Consistent with its etymological definition, “news” means new information; information means provided facts. That means that news is absent of partiality and bias. So when bias is added to news, news becomes opinion. Opinion and news are not the same thing. The opinions of the editorial page have migrated to the front page, disguised as news.
So question: where do you get your “news”?
Second question: are you instead listening to opinion?
CNN, FOX, MSNBC… The Drudge Report, The Huffington Post, The New York Times, The Washington Examiner… each (and more) is full of opinion. Opinion, as stated, is not news.
Allow me one, brief example — on a subject the Intramuralist intends to soon address. When the news broke in March that North Korea is now willing to talk to the U.S. about giving up nuclear weapons, I quickly surveyed the immediate “breaking news” on the three television stations mentioned above. One was glowing; one was glaring; and one was skeptical. Tell me the news, please. We don’t need the glow, glare, nor skepticism — none of which qualify as news.

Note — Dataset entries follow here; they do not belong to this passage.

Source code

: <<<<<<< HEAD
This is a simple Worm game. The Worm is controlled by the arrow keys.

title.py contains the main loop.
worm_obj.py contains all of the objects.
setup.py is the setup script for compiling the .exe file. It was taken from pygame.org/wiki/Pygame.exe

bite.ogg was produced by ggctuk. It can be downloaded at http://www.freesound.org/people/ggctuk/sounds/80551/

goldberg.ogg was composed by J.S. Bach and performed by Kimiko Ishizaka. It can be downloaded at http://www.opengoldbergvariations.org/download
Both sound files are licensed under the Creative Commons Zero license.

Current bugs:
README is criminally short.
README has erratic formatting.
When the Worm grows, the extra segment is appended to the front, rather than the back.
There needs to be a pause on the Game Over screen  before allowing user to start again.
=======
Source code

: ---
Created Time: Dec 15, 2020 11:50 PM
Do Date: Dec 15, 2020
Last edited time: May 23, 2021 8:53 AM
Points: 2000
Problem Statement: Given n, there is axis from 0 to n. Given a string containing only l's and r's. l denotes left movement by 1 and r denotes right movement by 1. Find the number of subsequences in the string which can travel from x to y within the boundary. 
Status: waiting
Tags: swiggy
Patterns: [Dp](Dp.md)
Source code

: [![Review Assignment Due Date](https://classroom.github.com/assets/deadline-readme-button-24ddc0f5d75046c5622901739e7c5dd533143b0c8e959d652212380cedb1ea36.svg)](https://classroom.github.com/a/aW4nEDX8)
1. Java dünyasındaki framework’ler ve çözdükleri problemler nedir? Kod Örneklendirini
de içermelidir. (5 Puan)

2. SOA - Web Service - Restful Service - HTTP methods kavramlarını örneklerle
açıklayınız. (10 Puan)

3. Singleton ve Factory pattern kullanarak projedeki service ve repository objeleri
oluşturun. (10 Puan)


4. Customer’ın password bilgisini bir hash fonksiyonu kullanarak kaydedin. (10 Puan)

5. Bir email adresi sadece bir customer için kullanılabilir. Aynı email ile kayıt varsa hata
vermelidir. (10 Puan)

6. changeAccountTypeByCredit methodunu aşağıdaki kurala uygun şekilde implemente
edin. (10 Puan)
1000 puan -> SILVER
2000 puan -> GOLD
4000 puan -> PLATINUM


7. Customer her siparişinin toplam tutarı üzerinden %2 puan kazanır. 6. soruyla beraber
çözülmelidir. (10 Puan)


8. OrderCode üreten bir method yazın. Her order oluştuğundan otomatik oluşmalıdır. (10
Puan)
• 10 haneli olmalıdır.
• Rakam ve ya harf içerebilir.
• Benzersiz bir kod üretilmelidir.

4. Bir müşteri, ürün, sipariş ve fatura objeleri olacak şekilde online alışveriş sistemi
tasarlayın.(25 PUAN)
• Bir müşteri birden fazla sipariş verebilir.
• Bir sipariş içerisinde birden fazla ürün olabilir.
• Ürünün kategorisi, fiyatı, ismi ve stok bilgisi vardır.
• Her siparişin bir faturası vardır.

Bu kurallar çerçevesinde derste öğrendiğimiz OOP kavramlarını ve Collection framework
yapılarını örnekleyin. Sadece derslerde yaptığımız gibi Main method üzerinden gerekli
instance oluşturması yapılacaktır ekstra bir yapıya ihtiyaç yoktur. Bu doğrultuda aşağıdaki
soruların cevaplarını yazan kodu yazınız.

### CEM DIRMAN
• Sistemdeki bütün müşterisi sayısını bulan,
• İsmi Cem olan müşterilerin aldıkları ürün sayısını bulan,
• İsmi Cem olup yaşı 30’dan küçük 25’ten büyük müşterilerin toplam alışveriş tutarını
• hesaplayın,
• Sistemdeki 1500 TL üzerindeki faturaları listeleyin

The problem with the press is that multiple media offerings insert their bias and still act as if such qualifies as news.
Said Gary Ackerman, the former Democratic congressman from New York: “The media has changed. We now give broadcast licenses to philosophies instead of people. People get confused and think there is no difference between news and entertainment.”
People get confused between news and entertainment.
People get confused between news and opinion.
Intelligent people get confused.
Hence, the problem with the press…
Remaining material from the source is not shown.